- [Record extracts]:
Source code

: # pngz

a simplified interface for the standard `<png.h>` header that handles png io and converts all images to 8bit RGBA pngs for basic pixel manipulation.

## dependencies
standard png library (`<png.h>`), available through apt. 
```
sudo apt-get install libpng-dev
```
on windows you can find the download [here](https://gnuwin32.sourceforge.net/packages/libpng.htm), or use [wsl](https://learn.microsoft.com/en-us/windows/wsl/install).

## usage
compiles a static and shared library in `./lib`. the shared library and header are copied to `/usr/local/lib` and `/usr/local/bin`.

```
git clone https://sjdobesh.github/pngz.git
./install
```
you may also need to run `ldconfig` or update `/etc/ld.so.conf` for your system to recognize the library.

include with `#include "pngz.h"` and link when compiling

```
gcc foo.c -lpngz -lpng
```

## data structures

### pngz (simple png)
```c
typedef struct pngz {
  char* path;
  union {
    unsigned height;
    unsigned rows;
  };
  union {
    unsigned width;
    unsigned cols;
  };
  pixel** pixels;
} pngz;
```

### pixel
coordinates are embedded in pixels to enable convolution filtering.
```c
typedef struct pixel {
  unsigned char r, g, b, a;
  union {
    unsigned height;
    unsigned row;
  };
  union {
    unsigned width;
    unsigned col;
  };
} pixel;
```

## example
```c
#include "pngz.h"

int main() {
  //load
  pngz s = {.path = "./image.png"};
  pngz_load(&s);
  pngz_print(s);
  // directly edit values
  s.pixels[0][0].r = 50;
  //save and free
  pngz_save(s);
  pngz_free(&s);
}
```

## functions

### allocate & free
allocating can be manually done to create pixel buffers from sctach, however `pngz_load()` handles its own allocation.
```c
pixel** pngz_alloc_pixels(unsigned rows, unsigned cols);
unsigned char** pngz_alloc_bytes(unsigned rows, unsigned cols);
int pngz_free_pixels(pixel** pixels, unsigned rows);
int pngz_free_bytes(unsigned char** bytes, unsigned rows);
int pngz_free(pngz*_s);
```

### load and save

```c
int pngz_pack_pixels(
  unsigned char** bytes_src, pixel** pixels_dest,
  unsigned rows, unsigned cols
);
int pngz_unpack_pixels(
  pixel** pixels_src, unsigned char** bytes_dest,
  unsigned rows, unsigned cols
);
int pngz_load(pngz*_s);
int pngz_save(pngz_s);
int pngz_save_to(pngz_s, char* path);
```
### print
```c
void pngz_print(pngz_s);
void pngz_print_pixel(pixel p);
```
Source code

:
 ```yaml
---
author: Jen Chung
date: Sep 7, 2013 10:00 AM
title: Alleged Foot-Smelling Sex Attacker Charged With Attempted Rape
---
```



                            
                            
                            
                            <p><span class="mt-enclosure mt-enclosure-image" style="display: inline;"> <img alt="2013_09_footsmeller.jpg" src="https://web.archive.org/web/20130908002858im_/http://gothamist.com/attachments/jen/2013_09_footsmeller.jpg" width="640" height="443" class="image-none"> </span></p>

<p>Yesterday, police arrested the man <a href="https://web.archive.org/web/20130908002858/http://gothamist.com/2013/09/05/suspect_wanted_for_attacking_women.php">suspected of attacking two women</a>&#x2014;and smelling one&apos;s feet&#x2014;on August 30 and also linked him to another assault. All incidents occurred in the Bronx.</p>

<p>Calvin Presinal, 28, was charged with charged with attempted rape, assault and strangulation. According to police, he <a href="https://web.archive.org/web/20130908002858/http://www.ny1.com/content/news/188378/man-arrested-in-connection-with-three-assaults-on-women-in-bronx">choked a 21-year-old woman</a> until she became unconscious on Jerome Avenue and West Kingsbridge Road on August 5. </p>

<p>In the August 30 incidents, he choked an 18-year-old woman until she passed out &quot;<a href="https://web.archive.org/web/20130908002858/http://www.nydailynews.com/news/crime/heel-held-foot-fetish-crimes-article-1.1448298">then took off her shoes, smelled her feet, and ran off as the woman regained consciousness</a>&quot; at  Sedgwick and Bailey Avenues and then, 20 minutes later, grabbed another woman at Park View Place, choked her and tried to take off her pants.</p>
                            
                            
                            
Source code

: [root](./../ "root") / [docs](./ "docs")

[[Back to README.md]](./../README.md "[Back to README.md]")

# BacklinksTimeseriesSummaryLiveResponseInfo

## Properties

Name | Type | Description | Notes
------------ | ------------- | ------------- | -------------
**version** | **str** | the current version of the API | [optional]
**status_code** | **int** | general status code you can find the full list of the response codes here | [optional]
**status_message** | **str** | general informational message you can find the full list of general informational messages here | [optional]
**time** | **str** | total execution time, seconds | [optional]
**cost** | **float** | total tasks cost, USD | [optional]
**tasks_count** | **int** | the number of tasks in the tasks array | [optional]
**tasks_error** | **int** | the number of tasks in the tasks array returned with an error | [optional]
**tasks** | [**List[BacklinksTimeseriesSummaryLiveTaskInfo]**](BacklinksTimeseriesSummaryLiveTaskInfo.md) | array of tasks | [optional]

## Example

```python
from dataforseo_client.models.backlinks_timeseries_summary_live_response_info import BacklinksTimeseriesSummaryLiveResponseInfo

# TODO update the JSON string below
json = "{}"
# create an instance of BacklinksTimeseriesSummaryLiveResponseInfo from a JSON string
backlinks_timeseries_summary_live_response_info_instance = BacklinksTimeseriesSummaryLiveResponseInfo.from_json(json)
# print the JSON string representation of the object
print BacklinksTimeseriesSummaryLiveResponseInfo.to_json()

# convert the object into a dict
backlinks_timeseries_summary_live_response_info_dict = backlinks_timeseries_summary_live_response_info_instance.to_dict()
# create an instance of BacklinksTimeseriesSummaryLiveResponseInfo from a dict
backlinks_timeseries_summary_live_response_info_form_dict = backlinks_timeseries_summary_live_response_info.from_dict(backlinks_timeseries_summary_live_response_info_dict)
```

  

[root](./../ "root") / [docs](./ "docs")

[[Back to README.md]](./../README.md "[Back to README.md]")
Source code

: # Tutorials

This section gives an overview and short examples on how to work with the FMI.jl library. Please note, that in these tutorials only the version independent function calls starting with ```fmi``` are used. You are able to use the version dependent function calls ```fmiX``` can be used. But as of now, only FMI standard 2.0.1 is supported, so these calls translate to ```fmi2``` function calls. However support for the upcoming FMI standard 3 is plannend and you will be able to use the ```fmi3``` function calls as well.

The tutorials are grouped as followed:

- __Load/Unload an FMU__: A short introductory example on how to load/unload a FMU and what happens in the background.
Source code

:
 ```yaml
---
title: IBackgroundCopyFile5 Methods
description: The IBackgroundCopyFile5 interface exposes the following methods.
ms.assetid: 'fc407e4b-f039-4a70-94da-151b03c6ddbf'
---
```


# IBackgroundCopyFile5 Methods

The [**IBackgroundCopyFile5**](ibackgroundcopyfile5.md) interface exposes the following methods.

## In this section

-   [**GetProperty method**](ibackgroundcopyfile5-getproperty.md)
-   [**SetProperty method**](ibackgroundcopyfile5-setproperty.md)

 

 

- [Activity]:
All lines from the listing above that include "incidents" should be shown.

- [Expected answer]:
<p>Yesterday, police arrested the man <a href="https://web.archive.org/web/20130908002858/http://gothamist.com/2013/09/05/suspect_wanted_for_attacking_women.php">suspected of attacking two women</a>&#x2014;and smelling one&apos;s feet&#x2014;on August 30 and also linked him to another assault. All incidents occurred in the Bronx.</p>
<p>In the August 30 incidents, he choked an 18-year-old woman until she passed out &quot;<a href="https://web.archive.org/web/20130908002858/http://www.nydailynews.com/news/crime/heel-held-foot-fetish-crimes-article-1.1448298">then took off her shoes, smelled her feet, and ran off as the woman regained consciousness</a>&quot; at  Sedgwick and Bailey Avenues and then, 20 minutes later, grabbed another woman at Park View Place, choked her and tried to take off her pants.</p>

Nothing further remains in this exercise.